This type of innovative, bottom-up, conflict resolution strategy need not ­ indeed should not ­ be taken in isolation from other efforts at other levels involving other actors. In other words, a multi-track approach is likely the most productive course of action. However, a multi-track approach may entail coordination problems and the danger that parallel efforts may "jump track," and stymie the overall mission for peace. These problems may be reduced to the extent that may be anticipated in advance.

Early Action and Prevention

The international community is still driven by a reactive, rather than preventative, logic. There is a need to put equal emphasis onto preventative activities. If the fundamental sources of conflict and underdevelopment lie within a country's internal political, economic and social structures then development assistance should contribute to changing those structures. This requires extremely delicate political balancing. For example, some have argued that the cutting of ODA to repressive regimes is an effective means of affecting change. Others, such as Mahbub Huq, special advisor to the UNDP, argue that aid embargoes on countries with poor human rights records succeeds only in hurting the people most in need. Instead, Huq suggests that governments could improve human rights in developing countries by making their aid conditional on cuts in military budgets.59 A middle path, suggested by the South Africa case, would be the targeting and channelling of aid through local NGOs. However, with this strategy comes the danger of overtly politicizing NGO activity and increasing the risk to NGO workers and their work.

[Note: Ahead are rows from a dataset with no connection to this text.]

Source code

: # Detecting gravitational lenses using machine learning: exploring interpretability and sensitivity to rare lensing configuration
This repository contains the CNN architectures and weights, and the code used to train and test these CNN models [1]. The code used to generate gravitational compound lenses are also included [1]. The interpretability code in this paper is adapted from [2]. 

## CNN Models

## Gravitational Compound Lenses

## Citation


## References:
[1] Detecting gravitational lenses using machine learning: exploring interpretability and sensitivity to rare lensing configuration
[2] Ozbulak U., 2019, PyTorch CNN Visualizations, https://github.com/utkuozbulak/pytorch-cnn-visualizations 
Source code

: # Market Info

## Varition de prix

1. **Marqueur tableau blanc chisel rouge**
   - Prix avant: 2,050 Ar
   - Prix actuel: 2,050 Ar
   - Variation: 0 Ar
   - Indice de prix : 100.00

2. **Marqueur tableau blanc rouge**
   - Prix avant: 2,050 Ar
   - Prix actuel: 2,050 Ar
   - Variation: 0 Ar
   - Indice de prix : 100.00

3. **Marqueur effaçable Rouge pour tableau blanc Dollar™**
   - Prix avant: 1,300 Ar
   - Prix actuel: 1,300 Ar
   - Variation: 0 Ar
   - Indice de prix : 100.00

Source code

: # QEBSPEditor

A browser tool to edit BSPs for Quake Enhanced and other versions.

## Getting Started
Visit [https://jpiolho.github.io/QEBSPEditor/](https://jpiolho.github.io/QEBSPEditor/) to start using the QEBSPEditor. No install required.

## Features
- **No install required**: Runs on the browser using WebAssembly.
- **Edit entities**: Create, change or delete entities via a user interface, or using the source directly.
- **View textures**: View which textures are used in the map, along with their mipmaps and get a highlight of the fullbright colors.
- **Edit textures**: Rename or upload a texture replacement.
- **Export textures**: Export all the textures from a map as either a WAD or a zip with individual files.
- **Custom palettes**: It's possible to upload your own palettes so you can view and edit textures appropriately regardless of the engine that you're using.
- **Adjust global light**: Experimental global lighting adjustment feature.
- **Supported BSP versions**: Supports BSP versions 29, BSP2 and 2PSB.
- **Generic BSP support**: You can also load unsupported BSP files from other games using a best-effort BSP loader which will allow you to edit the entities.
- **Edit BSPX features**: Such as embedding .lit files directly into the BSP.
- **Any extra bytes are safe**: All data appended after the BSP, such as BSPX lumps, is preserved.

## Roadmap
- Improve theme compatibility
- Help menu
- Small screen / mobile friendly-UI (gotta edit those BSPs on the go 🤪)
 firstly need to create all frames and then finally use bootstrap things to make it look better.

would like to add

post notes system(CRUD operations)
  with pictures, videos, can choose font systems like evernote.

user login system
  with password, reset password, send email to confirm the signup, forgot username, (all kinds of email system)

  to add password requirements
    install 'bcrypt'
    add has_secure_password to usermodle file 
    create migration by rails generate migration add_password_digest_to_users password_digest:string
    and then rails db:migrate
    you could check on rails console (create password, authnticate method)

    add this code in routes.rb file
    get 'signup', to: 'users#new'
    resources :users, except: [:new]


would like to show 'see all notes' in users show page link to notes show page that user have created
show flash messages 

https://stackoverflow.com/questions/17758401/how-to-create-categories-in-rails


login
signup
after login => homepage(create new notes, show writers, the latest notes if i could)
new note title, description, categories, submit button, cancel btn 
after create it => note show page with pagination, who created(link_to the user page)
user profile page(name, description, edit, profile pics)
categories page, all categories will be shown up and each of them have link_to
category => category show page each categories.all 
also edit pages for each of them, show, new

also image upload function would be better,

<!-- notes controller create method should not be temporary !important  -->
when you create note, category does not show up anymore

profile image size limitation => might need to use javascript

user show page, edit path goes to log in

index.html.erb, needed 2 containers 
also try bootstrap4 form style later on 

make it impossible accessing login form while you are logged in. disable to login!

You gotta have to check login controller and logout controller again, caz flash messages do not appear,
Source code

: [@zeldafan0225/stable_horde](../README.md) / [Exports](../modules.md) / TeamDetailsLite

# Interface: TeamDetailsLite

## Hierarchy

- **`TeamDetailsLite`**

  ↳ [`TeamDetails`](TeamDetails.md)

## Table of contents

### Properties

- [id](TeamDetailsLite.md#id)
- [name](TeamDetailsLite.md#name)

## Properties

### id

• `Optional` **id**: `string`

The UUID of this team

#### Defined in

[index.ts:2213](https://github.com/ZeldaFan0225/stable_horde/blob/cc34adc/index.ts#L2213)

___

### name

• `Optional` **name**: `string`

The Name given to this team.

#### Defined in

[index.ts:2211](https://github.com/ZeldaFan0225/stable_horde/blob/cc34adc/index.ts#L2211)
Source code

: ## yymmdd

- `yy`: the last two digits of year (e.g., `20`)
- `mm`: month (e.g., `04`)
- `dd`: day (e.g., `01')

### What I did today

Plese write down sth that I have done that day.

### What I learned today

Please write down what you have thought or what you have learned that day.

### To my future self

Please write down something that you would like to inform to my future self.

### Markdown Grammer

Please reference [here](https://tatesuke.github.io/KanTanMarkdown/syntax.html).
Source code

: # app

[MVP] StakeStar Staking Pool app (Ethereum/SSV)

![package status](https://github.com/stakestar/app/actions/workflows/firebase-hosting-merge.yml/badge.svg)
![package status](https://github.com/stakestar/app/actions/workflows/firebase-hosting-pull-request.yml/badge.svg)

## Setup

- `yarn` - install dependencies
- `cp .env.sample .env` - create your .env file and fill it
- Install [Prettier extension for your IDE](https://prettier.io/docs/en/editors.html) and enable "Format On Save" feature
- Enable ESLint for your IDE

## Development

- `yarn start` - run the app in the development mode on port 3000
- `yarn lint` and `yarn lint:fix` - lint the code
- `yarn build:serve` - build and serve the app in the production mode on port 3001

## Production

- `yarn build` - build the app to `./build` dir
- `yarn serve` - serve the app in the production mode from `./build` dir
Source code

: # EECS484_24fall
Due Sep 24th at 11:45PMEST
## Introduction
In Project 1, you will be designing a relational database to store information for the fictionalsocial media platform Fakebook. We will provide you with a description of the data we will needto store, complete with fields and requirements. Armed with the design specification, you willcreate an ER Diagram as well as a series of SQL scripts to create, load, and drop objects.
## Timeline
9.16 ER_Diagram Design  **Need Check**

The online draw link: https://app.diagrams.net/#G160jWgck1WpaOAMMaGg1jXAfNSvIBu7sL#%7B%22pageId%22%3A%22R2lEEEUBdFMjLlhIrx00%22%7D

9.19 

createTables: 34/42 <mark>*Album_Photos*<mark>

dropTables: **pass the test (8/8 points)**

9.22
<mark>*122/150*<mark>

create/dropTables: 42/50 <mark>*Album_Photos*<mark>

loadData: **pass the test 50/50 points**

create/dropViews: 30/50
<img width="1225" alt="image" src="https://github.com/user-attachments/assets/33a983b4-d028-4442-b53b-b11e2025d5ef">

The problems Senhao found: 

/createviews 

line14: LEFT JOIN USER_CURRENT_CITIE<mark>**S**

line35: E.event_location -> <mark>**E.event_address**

If preventive action is to be effective, there is a need to nurture and develop an on-going program both to monitor conflict potential and to reinforce peace-building capacities in a range of countries and regions around the world. At the moment, the institutions and individuals with the ability to engage in this type of activity tend to work in isolation from one another, and, more often than not, this expertise has not been effectively incorporated into the policy decision-making process. However, this may be changing slowly as reflected in the historic briefing session in February 1997 on the Great Lakes region in which for the first time NGOs (CARE USA, OXFAM-UK, and Medicins Sans Frontiers) presented their ideas and assessments directly to the UN Security Council. As NGOs have become increasingly important in the formulation and implementation of policy, international organizations and the state actors of which they are composed, have come both to see collaboration as being in their interests, and to rely increasingly on NGOs for their ideas, technical understanding and practical experience. Nonetheless, as numerous observers of the Somalia tragedy have argued, the reticence of international actors to respond to the early indications by NGOs of looming catastrophe resulted in a far larger, and more costly, undertaking than would have been necessary had reaction been quicker. The genocide in Rwanda reflects the same international failure to respond to clear and unambiguous signals.60 The standard call for the need to connect early warning to early action is as obvious as it is neglected.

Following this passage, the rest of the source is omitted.